Memory Management
This page documents memory management in oneAPI.jl.
Memory Operations
Base.unsafe_copyto!(ctx::ZeContext, dev::ZeDevice, dst, src, N)
Low-level memory copy operation on the GPU. Copies N elements from src to dst using the specified context and device. Both src and dst can be either host pointers (Ptr) or device pointers (ZePtr).
This is a low-level function. No bounds checking is performed. For safe array copying, use copyto! on oneArray objects instead.
unsafe_fill!(ctx::ZeContext, dev::ZeDevice, ptr, pattern, N)
Low-level memory fill operation on the GPU. Fills N elements at ptr with the given pattern using the specified context and device.
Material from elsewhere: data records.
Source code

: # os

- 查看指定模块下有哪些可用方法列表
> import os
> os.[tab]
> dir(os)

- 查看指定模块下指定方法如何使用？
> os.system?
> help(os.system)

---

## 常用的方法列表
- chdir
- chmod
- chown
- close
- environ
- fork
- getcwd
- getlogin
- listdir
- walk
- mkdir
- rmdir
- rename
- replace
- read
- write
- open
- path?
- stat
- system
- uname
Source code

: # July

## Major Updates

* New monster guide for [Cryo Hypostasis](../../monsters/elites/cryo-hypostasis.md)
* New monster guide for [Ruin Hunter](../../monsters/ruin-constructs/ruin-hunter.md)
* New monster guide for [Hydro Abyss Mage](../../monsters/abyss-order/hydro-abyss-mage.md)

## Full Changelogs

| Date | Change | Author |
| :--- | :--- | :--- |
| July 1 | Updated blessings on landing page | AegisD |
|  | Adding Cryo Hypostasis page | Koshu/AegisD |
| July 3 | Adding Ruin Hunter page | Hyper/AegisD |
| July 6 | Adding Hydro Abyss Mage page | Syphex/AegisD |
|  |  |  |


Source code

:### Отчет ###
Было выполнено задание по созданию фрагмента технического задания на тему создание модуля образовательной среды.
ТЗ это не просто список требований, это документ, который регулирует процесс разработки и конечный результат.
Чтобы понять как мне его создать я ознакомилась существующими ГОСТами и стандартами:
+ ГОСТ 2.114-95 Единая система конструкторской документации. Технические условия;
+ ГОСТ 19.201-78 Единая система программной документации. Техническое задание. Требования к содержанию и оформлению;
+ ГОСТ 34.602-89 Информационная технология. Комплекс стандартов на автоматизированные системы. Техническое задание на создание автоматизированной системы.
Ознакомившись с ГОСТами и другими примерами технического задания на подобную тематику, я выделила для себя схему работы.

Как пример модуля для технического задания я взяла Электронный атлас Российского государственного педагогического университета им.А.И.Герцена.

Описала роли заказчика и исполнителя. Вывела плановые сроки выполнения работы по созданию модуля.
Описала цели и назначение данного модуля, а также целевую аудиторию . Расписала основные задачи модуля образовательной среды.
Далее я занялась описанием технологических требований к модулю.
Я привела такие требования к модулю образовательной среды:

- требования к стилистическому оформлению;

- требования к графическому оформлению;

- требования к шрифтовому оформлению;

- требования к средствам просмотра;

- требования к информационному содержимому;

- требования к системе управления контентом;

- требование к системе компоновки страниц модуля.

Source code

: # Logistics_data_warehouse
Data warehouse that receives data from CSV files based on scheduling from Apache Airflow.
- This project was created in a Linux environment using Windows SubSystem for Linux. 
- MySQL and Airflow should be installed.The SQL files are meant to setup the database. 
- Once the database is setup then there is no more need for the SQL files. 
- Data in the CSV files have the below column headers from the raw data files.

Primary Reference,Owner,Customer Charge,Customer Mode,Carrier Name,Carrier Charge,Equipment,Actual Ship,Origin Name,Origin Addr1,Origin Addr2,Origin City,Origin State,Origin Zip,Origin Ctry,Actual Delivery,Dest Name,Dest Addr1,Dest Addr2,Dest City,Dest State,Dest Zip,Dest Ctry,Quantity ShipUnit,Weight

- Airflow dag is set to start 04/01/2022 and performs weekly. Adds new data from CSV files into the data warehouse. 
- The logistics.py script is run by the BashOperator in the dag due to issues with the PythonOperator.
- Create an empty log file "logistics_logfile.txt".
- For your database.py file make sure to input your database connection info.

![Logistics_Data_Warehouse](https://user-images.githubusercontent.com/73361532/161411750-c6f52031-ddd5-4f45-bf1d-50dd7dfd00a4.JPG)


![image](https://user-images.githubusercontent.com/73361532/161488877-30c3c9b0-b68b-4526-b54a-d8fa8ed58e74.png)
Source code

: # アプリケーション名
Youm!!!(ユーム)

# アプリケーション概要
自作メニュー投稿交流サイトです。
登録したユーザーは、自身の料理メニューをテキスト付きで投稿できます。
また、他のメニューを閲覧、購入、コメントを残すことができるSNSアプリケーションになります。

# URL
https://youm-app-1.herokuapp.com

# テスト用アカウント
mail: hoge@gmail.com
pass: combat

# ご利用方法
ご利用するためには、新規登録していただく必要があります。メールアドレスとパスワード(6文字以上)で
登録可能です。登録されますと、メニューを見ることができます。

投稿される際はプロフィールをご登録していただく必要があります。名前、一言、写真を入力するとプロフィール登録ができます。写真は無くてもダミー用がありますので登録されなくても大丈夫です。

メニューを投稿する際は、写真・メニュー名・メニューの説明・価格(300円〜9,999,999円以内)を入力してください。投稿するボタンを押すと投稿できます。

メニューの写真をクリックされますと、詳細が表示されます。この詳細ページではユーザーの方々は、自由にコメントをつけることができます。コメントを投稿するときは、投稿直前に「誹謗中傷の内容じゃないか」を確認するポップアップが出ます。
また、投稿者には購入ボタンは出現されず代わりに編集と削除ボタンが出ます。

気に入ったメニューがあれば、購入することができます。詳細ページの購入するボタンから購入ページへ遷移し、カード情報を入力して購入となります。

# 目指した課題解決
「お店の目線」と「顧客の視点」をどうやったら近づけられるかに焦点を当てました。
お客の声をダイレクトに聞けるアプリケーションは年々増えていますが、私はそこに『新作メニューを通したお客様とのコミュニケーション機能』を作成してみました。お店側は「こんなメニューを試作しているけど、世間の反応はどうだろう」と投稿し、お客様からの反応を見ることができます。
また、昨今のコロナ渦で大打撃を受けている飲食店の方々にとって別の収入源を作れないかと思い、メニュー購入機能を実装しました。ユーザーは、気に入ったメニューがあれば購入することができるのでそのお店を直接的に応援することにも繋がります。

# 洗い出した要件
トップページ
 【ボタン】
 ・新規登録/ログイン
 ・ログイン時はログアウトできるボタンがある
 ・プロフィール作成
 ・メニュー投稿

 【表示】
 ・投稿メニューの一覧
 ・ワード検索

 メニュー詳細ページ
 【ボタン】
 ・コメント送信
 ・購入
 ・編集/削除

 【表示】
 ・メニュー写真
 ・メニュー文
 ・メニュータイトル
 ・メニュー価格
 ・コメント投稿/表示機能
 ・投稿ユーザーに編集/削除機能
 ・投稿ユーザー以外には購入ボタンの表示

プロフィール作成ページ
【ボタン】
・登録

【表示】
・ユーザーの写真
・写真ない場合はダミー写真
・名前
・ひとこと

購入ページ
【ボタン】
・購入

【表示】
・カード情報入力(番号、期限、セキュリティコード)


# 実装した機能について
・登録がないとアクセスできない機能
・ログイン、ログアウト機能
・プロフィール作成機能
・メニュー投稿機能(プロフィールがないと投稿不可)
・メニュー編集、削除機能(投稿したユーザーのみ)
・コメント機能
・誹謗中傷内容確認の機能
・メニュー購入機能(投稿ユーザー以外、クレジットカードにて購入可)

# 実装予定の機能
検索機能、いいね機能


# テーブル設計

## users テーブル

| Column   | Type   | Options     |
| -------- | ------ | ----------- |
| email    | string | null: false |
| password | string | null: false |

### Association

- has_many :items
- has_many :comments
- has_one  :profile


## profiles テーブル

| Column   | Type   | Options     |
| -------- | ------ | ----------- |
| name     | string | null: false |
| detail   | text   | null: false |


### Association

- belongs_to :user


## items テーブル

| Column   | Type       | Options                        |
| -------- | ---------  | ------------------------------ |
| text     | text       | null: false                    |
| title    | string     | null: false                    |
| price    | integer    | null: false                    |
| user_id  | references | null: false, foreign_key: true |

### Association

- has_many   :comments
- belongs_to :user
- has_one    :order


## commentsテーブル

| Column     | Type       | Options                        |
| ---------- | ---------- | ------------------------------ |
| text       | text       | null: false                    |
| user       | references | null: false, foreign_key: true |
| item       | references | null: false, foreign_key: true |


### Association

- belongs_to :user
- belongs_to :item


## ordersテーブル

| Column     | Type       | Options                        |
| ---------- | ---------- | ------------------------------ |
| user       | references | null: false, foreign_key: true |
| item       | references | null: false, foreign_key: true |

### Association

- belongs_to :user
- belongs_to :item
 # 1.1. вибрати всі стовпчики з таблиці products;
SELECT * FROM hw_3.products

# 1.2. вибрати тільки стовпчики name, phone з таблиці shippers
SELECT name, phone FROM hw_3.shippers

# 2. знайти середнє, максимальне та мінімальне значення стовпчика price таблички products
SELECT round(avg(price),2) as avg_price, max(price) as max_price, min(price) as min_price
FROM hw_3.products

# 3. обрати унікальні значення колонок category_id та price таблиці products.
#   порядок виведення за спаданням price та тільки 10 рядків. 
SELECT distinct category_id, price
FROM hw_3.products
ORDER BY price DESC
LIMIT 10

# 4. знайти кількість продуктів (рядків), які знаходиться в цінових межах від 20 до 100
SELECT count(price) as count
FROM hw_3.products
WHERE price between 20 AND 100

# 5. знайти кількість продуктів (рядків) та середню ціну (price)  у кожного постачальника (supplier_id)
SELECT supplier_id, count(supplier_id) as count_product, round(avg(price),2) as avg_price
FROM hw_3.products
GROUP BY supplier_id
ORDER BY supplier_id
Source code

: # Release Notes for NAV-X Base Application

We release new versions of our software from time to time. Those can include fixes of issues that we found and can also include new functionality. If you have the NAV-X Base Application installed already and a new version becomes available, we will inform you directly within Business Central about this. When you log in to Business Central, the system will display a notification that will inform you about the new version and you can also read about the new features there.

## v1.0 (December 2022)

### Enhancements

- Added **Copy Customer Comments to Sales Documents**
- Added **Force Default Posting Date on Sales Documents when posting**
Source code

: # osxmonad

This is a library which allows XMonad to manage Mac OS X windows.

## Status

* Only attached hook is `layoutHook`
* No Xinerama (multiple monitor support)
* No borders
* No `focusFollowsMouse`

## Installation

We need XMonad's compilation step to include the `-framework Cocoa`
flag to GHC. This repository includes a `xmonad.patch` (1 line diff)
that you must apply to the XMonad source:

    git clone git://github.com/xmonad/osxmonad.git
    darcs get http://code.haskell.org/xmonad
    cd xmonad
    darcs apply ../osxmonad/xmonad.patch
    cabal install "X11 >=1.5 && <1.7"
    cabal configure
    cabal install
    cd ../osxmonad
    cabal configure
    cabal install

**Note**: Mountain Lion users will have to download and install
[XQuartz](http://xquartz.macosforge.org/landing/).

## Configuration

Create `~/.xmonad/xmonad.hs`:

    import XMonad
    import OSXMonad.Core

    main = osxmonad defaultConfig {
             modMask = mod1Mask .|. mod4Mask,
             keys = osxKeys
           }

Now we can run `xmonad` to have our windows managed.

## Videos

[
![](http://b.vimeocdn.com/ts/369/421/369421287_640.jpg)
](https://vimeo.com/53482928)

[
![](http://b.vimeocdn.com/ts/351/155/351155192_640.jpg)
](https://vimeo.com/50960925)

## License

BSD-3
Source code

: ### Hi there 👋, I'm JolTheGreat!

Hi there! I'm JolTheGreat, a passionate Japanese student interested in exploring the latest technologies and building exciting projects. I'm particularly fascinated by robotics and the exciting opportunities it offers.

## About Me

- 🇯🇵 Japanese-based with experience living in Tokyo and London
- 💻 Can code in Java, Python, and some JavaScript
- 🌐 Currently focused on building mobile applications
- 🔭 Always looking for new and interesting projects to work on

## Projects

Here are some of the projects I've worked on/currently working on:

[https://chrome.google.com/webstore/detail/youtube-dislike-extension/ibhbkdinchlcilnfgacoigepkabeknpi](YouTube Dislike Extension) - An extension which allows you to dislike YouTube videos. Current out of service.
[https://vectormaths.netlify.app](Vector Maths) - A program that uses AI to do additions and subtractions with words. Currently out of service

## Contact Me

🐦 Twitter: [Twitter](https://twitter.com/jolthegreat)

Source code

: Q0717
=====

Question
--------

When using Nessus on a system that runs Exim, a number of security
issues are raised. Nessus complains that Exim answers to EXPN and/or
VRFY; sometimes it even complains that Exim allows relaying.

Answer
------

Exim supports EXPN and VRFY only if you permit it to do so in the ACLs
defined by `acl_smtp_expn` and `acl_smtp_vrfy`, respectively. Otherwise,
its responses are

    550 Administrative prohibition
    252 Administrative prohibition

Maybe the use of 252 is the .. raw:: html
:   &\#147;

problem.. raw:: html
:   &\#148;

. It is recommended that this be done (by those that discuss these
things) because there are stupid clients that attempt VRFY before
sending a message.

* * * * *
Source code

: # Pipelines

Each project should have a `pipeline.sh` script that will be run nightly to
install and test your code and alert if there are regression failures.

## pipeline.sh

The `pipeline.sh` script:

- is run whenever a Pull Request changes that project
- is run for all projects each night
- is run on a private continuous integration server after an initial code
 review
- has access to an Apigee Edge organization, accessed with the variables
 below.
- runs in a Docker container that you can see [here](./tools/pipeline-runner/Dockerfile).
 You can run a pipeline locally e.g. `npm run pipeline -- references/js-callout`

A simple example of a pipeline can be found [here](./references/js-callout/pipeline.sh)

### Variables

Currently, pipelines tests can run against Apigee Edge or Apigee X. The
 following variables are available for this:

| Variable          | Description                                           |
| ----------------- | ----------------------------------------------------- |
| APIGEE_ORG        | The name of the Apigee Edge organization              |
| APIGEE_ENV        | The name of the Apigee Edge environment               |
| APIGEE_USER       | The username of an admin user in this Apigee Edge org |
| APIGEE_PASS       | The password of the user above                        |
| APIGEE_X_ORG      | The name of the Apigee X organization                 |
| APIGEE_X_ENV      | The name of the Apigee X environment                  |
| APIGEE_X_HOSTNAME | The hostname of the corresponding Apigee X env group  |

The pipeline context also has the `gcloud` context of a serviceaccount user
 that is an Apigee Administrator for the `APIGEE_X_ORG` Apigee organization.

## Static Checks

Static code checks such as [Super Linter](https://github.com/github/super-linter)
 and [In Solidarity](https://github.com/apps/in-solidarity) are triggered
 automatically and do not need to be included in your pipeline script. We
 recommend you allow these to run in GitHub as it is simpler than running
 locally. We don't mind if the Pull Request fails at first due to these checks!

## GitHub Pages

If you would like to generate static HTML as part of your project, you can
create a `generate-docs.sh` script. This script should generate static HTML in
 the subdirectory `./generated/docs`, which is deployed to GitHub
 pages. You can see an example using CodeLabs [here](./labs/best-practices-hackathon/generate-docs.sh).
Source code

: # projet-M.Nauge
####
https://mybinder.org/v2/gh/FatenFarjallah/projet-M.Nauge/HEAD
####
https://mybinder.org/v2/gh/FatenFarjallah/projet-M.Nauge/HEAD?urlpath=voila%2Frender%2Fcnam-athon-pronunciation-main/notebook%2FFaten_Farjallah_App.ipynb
This is a low-level function. For safe array operations, use fill! on oneArray objects instead.
Memory Types
oneAPI supports three types of memory through Unified Shared Memory (USM):
Device Memory (Default)
Fastest GPU access, not directly accessible from CPU.
# Create array in device memory (default)
a = oneArray{Float32}(undef, 1000)
@assert is_device(a)
# Or explicitly specify
b = oneArray{Float32,1,oneL0.DeviceBuffer}(undef, 1000)Advantages:
- Fastest GPU access
- Best for compute-intensive operations
Disadvantages:
- Cannot directly access from CPU
- Requires explicit copy to/from CPU
Use when: Data stays on GPU for multiple operations
Shared Memory
Accessible from both CPU and GPU with automatic migration.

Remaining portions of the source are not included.